A max-severity remote code execution (RCE) flaw in HPE’s OneView management platform has been flagged by the Cybersecurity & Infrastructure Security Agency (CISA) for active exploitation. The flaw, tracked as CVE-2025-37164, has been added to CISA’s Known Exploited Vulnerability (KEV) Catalog, days after the company disclosed it with a fix.

“The CVE-2025-37164 OneView vulnerability is severe because it allows unauthenticated remote code execution through a publicly reachable REST API endpoint,” said Chrissa Constantine, Senior Cybersecurity Solution Architect at Black Duck. “Given how central OneView is for managing servers, storage, and networking, this vulnerability doesn’t just compromise an application – it puts the entire environment at risk. This is why proactive API security assessments are non-negotiable for any system exposing management or automation interfaces.”

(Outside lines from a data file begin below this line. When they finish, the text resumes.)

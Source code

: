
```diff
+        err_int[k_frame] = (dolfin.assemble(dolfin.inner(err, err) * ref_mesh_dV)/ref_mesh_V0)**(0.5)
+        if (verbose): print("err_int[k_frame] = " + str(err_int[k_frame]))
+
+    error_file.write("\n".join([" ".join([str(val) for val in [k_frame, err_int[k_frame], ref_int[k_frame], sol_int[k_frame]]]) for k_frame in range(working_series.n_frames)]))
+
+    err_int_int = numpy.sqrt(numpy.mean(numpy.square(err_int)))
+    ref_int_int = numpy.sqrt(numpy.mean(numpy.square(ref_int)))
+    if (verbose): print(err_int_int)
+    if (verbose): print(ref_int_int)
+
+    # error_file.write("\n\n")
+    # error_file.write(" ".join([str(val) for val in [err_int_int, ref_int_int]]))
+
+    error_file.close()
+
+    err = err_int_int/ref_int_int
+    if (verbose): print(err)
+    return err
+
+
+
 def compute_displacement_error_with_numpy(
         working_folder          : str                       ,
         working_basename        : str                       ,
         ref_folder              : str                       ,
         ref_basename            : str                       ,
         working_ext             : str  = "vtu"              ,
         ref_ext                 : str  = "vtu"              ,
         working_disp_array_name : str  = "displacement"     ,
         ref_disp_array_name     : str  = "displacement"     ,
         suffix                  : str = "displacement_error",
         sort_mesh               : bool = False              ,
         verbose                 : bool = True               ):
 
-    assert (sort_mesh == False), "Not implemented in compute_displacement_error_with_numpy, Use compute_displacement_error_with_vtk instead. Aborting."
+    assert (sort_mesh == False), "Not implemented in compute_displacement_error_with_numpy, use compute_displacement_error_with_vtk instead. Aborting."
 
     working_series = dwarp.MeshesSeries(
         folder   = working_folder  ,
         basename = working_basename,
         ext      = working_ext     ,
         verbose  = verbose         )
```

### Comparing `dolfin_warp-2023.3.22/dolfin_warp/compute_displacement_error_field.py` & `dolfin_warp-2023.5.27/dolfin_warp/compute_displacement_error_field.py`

HPE has already released advisories and a patch addressing the issue, but enterprises are facing a narrow window to respond before a management-layer compromise turns into full-environment control.

Infrastructure-wide consequences

CVE-2025-37164 is caused by improper input handling in a publicly reachable REST API used by HPE OneView, allowing unauthenticated attackers to execute arbitrary commands on the underlying system. The flaw carries a CVSS score of 10.0, reflecting both the lack of authentication and the direct path to remote code execution, which makes opportunistic scanning and rapid exploitation far more likely.

HPE OneView acts as a single pane of glass for servers, storage, and networking, often integrated with identity systems, ticketing platforms, and automation workflows. An unauthenticated RCE in that layer gives attackers a shortcut straight into the heart of enterprise operations.

“HPW OneView’s position in the company and the vulnerability’s severity score make it bad,” Randolph Barr, chief information security officer at Cequence Security. “When hackers breach a platform such as HPE OneView, they not only gain access to a single system but also penetrate the core operations of the environment.”

Not an ‘apply and move on’ solution

While CISA’s KEV inclusion raised the priority immediately, enterprises can’t treat OneView like a routine endpoint patch. Management-plane software is often deployed on-premises, sometimes on physical servers, and tightly coupled with production workflows. A rushed fix that breaks monitoring, authentication, or integrations can be almost as dangerous as the vulnerability itself.

Barr cautioned that organizations first need to understand how OneView is deployed: whether on physical hardware, as a virtual machine with snapshot support, or in a clustered configuration, before moving to patch. Virtualized setups may allow quicker patch-and-rollback cycles, while older or large on-prem deployments demand careful sequencing and tested backout plans.

“Security teams should be collecting threat intelligence at the same time that they are developing patching strategies,” he said. “That means knowing how the exploit is being utilized, which industries are being targeted, whether attackers are scanning for vulnerable APIs in large numbers, and what signs or actions may be watched throughout the patching time.”

While in-the-wild exploitation has not yet been acknowledged outside of the CISA KEV update, the likelihood has been strong as technical details and a Metasploit module were made public shortly after >HPE disclosed the flaw on December 18, 2025.